In late May of this year, the signs were already rising with the dry hot sun of interest rate increases. With them went the costs of interest rate caps.

“We had somebody who had an interest rate cap, but when they signed the deal two months ago to when they could get the deal closed recently, the price tripled,” Thompson Coburn partner Josh Mogin told GlobeSt.com at the time. “They had to take $1.2 million to buy a cap they were planning to spend $300,000 to $500,000.”

So, between 2.4 times and 4 times as much as had been planned. Months have marched on, as have large interest rate increases the Federal Reserve has instituted since to fight inflation. Now?

“The prices have skyrocketed,” David Podein, a partner at Haber Law in Miami who focuses on commercial real estate, tells GlobeSt.com. “In some instances, the price to purchase the interest rate cap is ten times more than it was a year or so ago.” Others in the last month or so have said the same thing.
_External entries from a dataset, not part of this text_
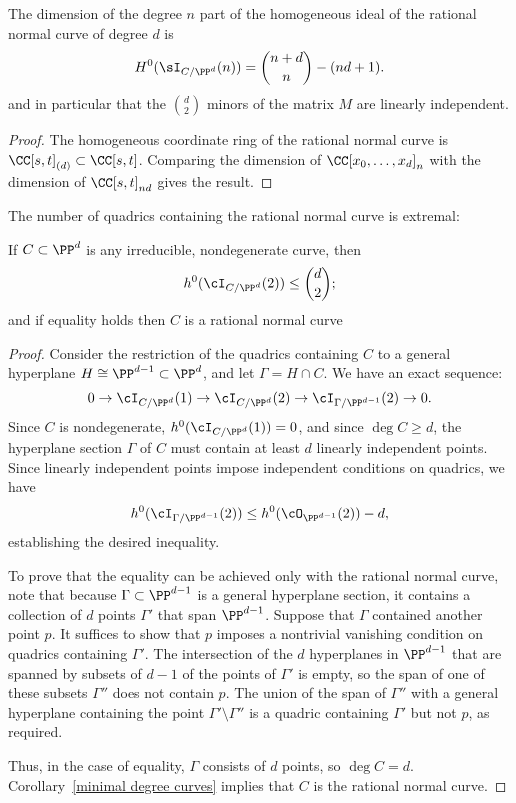 \begin{corollary}\label{forms vanishing on the RNC}
The dimension of the degree $n$ part of the homogeneous ideal of the rational normal curve of degree $d$ is
$$
H^0(\sI_{C/\PP^d}(n)) = \binom{n+d}{n} - (nd+1).
$$
and in particular that the $\binom{d}{ 2}$ minors of the matrix $M$ are linearly independent.
\end{corollary}

\begin{proof}
The homogeneous coordinate ring of the rational normal curve is $\CC[s,t]_{(d)}\subset \CC[s,t]$. Comparing the dimension
of $\CC[x_0,\dots,x_d]_n$ with the dimension of $\CC[s,t]_{nd}$ gives the result.
\end{proof}

The number of quadrics containing the rational normal curve is extremal:

\begin{proposition}\label{rnc on most quadrics}
If $C \subset \PP^d$ is any irreducible, nondegenerate curve, then
$$
h^0(\cI_{C/\PP^d}(2)) \leq  \binom{d}{2};
$$
and if equality holds then $C$ is a rational normal curve
\end{proposition}

\begin{proof}
Consider the restriction of the quadrics containing $C$ to a general hyperplane $H \cong \PP^{d-1} \subset \PP^d$, and let $\Gamma = H \cap C$. We have an exact sequence:
$$
0 \to \cI_{C/\PP^d}(1) \to \cI_{C/\PP^d}(2) \to \cI_{\Gamma/\PP^{d-1}}(2) \to 0.
$$ 
Since $C$ is nondegenerate, $h^0(\cI_{C/\PP^d}(1)) = 0$, and since $\deg C \geq d$, the hyperplane section $\Gamma$ of $C$ must contain at least $d$ linearly independent points. Since linearly independent points impose independent conditions on quadrics, we have
$$
h^0(\cI_{\Gamma/\PP^{d-1}}(2)) \leq h^0(\cO_{\PP^{d-1}}(2)) - d,
$$
establishing the desired inequality. 

To prove that the equality can be achieved only with the rational normal curve, note that because  $\Gamma\subset \PP^{d-1}$
is a general hyperplane section, it
contains a collection of $d$  points $\Gamma'$ that span $\PP^{d-1}$. Suppose that $\Gamma$ contained another point $p$.
It suffices to show that $p$ imposes a nontrivial vanishing condition on quadrics containing $\Gamma'$.
The intersection of the $d$ hyperplanes in $\PP^{d-1}$ that are spanned by subsets of $d-1$ of the
points of $\Gamma'$ is empty, so the span of one of these subsets $\Gamma''$ does not contain $p$. The union of 
the span of $\Gamma''$ with a general hyperplane containing the point $\Gamma' \setminus \Gamma''$
is a quadric containing $\Gamma'$ but not $p$, as required. 

Thus, in the case of equality, $\Gamma$ consists of $d$ points, so $\deg C = d$.
Corollary~\ref{minimal degree curves} implies that $C$ is the rational normal curve.
\end{proof}

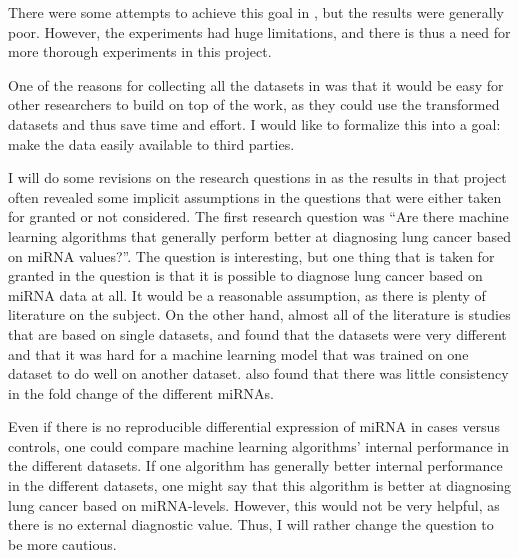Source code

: There were some attempts to achieve this goal in \citet{forprosjekt}, but the results were generally poor. However, the experiments had huge limitations, and there is thus a need for more thorough experiments in this project.

One of the reasons for collecting all the datasets in \citet{forprosjekt} was that it would be easy for other researchers to build on top of the work, as they could use the transformed datasets and thus save time and effort. I would like to formalize this into a goal: make the data easily available to third parties.


I will do some revisions on the research questions in \citet{forprosjekt} as the results in that project often revealed some implicit assumptions in the questions that were either taken for granted or not considered. The first research question was ``Are there machine learning algorithms that generally perform better at diagnosing lung cancer based on miRNA values?''. The question is interesting, but one thing that is taken for granted in the question is that it is possible to diagnose lung cancer based on miRNA data at all. It would be a reasonable assumption, as there is plenty of literature on the subject. On the other hand, almost all of the literature is studies that are based on single datasets, and \citeauthor{forprosjekt} found that the datasets were very different and that it was hard for a machine learning model that was trained on one dataset to do well on another dataset. \citeauthor{forprosjekt} also found that there was little consistency in the fold change of the different miRNAs. 

Even if there is no reproducible differential expression of miRNA in cases versus controls, one could compare machine learning algorithms' internal performance in the different datasets. If one algorithm has generally better internal performance in the different datasets, one might say that this algorithm is better at diagnosing lung cancer based on miRNA-levels. However, this would not be very helpful, as there is no external diagnostic value. Thus, I will rather change the question to be more cautious.
\iffalse
Machine learning seems to be able to well internally in single datasets. Then one can explore whether one machine learning algorithm does well in more datasets than another machine learning algorithm, and thus proclaim one machine learning algorithm ``better'' than another at diagnosing lung cancer based on miRNAs, but that would not be very helpful as the model would not be able to generalize outside of a single dataset. Therefore, I will have a more cautious first research question this time.
\fi

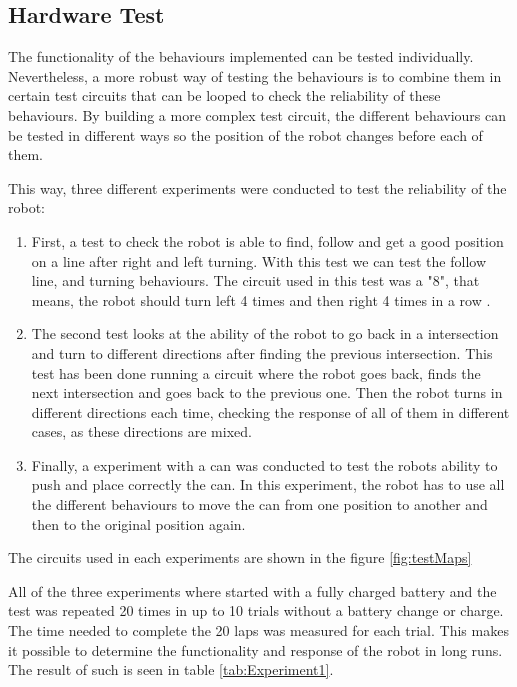 
\subsection{Hardware Test}

The functionality of the behaviours implemented can be tested individually.
Nevertheless, a more robust way of testing the behaviours is to combine them in certain test circuits that can be looped to check the reliability of these behaviours.
By building a more complex test circuit, the different behaviours can be tested in different ways so the position of the robot changes before each of them.

This way, three different experiments were conducted to test the reliability of the robot:

\begin{enumerate}
	\item First, a test to check the robot is able to find, follow and get a good position on a line after right and left turning. 
With this test we can test the follow line, and turning behaviours.
The circuit used in this test was a "8", that means, the robot should turn left 4 times and then right 4 times in a row
.

	\item The second test looks at the ability of the robot to go back in a intersection and turn to different directions after finding the previous intersection.
This test has been done running a circuit where the robot goes back, finds the next intersection and goes back to the previous one. 
Then the robot turns in different directions each time, checking the response of all of them in different cases, as these directions are mixed.

	\item Finally, a experiment with a can was conducted to test the robots ability to push and place correctly the can.
In this experiment, the robot has to use all the different behaviours to move the can from one position to another and then to the original position again.

\end{enumerate}

The circuits used in each experiments are shown in the figure \ref{fig:testMaps}

All of the three experiments where started with a fully charged battery and the test was repeated 20 times in up to 10 trials without a battery change or charge.
The time needed to complete the 20 laps was measured for each trial.
This makes it possible to determine the functionality and response of the robot in long runs.
The result of such is seen in table \ref{tab:Experiment1}.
And yet buy they do—or must. “Despite the outrageous costs, borrowers are still purchasing them for protection against rapidly rising interest rates—and more often, because their lenders are requiring them to purchase it as part of the loan covenants,” Podein adds.

Marcus Duley, a chief investment officer of Walker & Dunlop Investment Partners, also sees borrowers pouring money into rate caps because lenders insist. “In some instances, lenders are requiring borrowers to purchase day-one in-the-money caps where the strike rate is less than the current index rate being hedged,” he says. “In some ways, the interest rate cap premium can be looked at as prepaid interest capitalized in to deal where otherwise interest would have been paid from cash flow.”

“Borrowers also do not want to take the risk of deals blowing up due to higher interest expense and hence they are buying caps,” says Adil Hasan, director of real estate at Yieldstreet, and who also calls in-the-money caps “extremely expensive.”

It’s all having an effect. “Development projects are being canceled because of high construction costs and growing interest rates as developers balance the costs of carrying the land versus developing with a new cost structure, if they can get a loan,” Stephen Bittel, founder, and chairman of Terranova Corporation tells GlobeSt.com. “The over $100 million loan market is extremely tight, while property casualty insurance coverage is becoming more costly if you can get a carrier with capacity.”

In other words, increasingly borrowers have no options. “Balance sheet lenders, typically banks and life insurance companies, continue to carefully make new debt commitments to only the most experienced, best balance sheet, and best in class investor/operators,” Bittel says. “Wall Street type lenders relying on lines of credits or repurchase agreements to back up funding have been much less active.”

And so, when the lender says pay, it’s either that or don’t play.